Record extracts:
= = = =

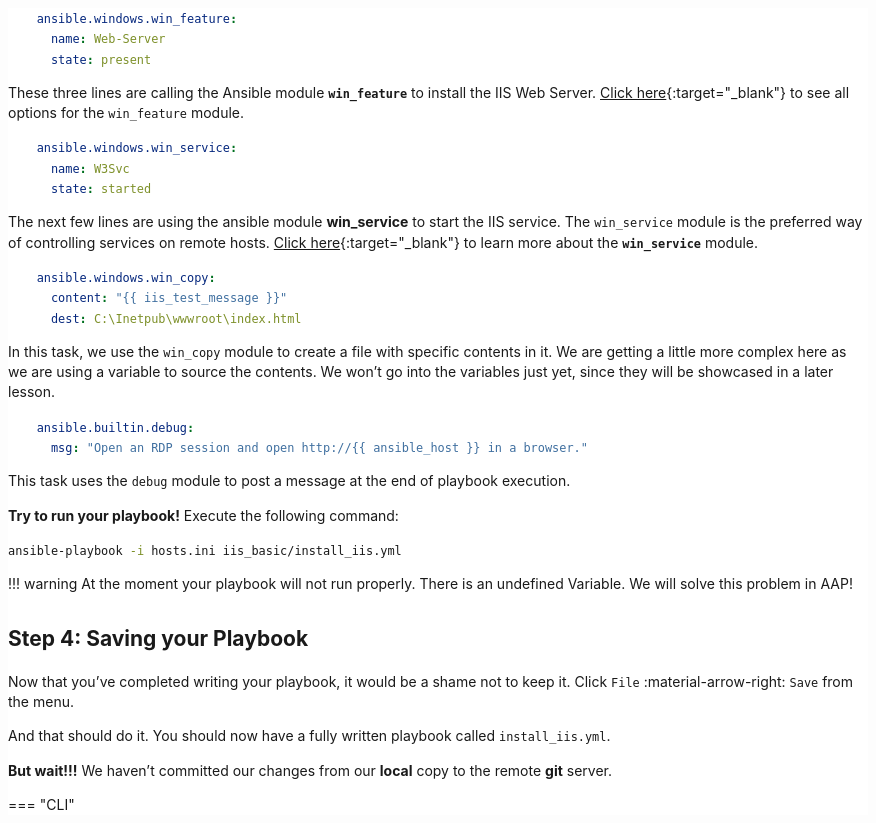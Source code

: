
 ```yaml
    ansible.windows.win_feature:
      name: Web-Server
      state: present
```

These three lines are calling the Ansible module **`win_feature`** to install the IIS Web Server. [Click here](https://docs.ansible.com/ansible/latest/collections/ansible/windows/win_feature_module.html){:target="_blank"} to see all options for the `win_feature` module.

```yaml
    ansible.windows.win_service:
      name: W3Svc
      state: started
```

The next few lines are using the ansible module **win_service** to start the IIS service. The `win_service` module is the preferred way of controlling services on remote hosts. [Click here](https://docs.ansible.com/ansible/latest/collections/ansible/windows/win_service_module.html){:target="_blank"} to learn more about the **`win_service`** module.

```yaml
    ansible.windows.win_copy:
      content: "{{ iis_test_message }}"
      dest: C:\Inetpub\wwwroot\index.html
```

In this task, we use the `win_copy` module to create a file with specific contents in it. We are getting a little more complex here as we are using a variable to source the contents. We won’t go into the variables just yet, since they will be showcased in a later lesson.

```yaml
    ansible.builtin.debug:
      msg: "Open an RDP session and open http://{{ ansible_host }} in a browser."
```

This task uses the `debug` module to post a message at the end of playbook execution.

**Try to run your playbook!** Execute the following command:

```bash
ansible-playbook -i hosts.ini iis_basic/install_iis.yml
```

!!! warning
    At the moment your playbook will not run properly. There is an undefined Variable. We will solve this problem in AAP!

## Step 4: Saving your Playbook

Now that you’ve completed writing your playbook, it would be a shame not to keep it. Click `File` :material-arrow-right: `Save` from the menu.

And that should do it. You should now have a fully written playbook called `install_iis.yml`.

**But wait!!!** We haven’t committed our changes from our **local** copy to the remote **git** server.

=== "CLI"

= = = =

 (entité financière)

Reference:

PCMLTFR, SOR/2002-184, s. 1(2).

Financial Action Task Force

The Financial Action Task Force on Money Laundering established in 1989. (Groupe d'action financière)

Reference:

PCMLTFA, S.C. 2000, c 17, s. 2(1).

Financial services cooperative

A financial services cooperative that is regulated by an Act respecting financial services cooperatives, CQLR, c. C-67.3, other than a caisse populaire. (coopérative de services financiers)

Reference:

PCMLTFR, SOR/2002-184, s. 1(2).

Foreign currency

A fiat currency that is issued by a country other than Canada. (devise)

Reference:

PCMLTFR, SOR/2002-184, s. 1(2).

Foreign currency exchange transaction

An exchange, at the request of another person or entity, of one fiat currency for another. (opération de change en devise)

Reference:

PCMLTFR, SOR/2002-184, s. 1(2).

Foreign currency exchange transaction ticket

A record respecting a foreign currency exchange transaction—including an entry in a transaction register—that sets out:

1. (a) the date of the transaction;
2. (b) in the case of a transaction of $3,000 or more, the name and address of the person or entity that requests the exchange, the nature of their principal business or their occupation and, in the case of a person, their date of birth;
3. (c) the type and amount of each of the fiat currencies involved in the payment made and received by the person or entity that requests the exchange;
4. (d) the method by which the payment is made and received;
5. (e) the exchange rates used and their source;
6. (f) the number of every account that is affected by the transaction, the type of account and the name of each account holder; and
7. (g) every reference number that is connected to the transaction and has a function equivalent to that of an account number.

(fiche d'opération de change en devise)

= = = =

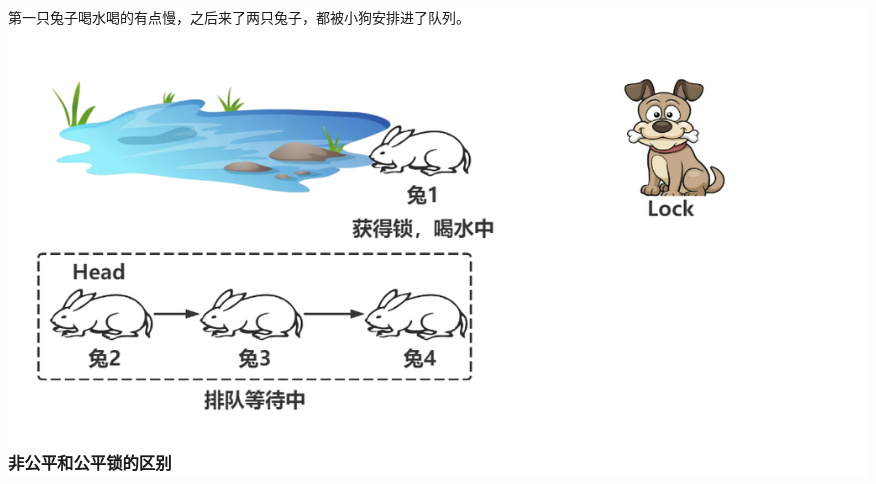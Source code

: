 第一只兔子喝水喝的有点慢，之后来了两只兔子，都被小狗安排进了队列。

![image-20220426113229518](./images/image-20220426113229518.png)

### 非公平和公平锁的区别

= = = =

About this exercise:
Which lines above contain the word "financière"? Copy all of them.

Result for this exercise:
 (entité financière)
The Financial Action Task Force on Money Laundering established in 1989. (Groupe d'action financière)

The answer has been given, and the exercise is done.